=== Begin Enclosure ===

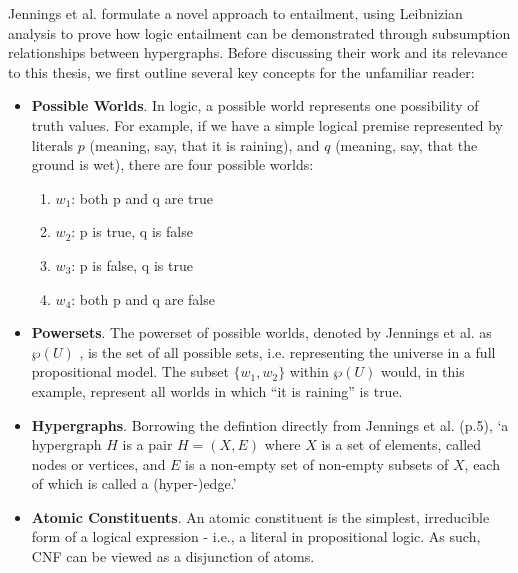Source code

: \documentclass[12pt,twoside]{report}
\begin{document}
Jennings et al. \cite{leibnizianAnalysis} formulate a novel approach to entailment, using Leibnizian analysis to prove how logic entailment can be demonstrated through subsumption relationships between hypergraphs. Before discussing their work and its relevance to this thesis, we first outline several key concepts for the unfamiliar reader: 
\begin{itemize}[itemsep=0pt]
    \item \textbf{Possible Worlds}. In logic, a possible world represents one possibility of truth values. For example, if we have a simple logical premise represented by literals $p$ (meaning, say, that it is raining), and $q$ (meaning, say, that the ground is wet), there are four possible worlds:
    \begin{enumerate}[topsep=0pt, itemsep=0pt]
        \item $w_1$: both p and q are true
        \item $w_2$: p is true, q is false
        \item $w_3$: p is false, q is true
        \item $w_4$: both p and q are false
    \end{enumerate}
    \item \textbf{Powersets}. The powerset of possible worlds, denoted by Jennings et al. as $\wp(U)$ \cite{leibnizianAnalysis}, is the set of all possible sets, i.e. representing the universe in a full propositional model. The subset $\{w_1, w_2\}$ within $\wp(U)$ would, in this example, represent all worlds in which ``it is raining'' is true. 
    \item \textbf{Hypergraphs}. Borrowing the defintion directly from Jennings et al. \cite{leibnizianAnalysis} (p.5), `a hypergraph $H$ is a pair $H=(X, E)$ where $X$ is a set of elements, called nodes or vertices, and $E$ is a non-empty set of non-empty subsets of $X$, each of which is called a (hyper-)edge.' 
    \item \textbf{Atomic Constituents}. An atomic constituent is the simplest, irreducible form of a logical expression - i.e., a literal in propositional logic. As such, CNF can be viewed as a disjunction of atoms.
\end{itemize}
\end{document}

=== End Enclosure ===

- _WHAT YOU WILL DO_
Could you print exactly the lines from the one containing "disjunction of atoms." through the last line of the records above?

- _RESPONSE BOX_
    \item \textbf{Atomic Constituents}. An atomic constituent is the simplest, irreducible form of a logical expression - i.e., a literal in propositional logic. As such, CNF can be viewed as a disjunction of atoms.
\end{itemize}
\end{document}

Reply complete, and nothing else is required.